Khamzat Chimaev has issued a public challenge offering $200,000 to any Olympic wrestling champion who can endure a full sparring session with him. The offer appears to be both a promotional stunt and a genuine expression of Chimaev's confidence in his grappling ability. Chimaev has struggled to find high-level sparring partners and seems to be using this challenge to attract elite competition for training. The post did not specify the rules, duration, or conditions of the sparring session. This follows a pattern of bold public statements from Chimaev as he awaits his next UFC bout.
The undefeated-in-all-but-one Khamzat "Borz" Chimaev has thrown down an unusual public gauntlet, offering $200,000 to any Olympic wrestling champion who can survive a full sparring session against him.
Chimaev, ranked first in the UFC middleweight division and tenth pound-for-pound, made the challenge through a public post that left the specific rules, duration, and conditions of the session undefined. The offer reads as part promotional spectacle, part genuine recruitment effort — Chimaev has reportedly struggled to find sparring partners capable of matching his level, and the challenge appears designed to lure elite grapplers into his training camp at Allstars Training Center.

The 32-year-old from the United Arab Emirates carries a 15-1 professional record and backs up his confidence in the gym with statistics that are difficult to argue with.

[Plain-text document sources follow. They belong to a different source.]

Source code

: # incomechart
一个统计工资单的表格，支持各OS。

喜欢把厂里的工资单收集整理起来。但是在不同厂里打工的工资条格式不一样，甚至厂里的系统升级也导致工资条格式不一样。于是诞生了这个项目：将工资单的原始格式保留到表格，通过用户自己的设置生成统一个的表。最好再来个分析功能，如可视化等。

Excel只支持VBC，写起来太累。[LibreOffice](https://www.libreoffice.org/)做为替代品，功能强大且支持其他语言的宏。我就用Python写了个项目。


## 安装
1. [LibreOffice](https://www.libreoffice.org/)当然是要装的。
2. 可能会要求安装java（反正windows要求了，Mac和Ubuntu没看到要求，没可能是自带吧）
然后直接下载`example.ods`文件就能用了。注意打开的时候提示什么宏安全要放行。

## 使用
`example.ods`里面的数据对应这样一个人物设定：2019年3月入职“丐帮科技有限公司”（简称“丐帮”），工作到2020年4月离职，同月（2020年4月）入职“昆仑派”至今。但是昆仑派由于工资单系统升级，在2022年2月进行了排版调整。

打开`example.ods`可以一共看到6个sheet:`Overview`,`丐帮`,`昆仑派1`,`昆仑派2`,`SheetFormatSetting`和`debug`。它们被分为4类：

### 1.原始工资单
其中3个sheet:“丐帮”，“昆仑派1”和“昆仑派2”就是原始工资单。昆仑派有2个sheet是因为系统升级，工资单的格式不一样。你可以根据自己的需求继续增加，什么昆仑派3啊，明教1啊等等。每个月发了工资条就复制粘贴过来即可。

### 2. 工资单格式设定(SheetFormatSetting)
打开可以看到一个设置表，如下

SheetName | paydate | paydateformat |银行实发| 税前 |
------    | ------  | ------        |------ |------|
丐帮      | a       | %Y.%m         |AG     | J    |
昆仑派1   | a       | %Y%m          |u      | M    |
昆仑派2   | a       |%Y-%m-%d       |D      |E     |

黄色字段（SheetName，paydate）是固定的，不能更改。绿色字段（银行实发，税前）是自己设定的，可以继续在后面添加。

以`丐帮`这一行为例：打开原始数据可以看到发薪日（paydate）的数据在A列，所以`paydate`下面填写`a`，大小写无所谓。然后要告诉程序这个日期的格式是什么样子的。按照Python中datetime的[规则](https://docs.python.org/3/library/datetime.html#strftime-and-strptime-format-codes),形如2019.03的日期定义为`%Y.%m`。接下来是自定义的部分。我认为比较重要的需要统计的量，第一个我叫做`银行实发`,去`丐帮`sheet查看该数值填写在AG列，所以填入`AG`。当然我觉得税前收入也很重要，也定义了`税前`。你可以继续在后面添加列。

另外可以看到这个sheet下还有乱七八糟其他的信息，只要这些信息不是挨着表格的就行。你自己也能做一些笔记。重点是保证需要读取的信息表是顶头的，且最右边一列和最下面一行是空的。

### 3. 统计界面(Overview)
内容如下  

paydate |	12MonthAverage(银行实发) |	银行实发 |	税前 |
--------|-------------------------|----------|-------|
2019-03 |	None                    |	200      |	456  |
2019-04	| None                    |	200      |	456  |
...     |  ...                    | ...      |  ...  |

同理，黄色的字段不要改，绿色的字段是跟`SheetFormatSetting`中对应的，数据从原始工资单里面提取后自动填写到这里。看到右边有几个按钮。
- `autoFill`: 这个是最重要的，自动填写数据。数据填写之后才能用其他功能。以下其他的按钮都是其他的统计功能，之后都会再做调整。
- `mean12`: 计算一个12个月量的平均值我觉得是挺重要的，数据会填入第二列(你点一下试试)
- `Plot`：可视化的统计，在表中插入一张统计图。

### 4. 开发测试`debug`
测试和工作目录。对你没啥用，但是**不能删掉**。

He lands 5.29 takedowns per fifteen minutes, attempts 1.8 submissions in the same window, and connects on 60 percent of his significant strikes at a rate of 4.04 per minute — numbers that place him among the most complete and efficient fighters in the sport.
Why it matters
- Chimaev is the top-ranked middleweight contender and a title shot remains the logical next step for his career, making his training preparation a genuine storyline.
- The challenge underscores a real problem for elite fighters: finding sparring partners with the wrestling pedigree to push them in the room.
- A six-foot-two frame with a 75-inch reach gives Chimaev physical advantages that make the offer less straightforward than it might appear to an Olympic-level wrestler.
- No UFC opponent or official fight date has been tied to this announcement, keeping it firmly in the realm of pre-fight camp activity rather than fight week buildup.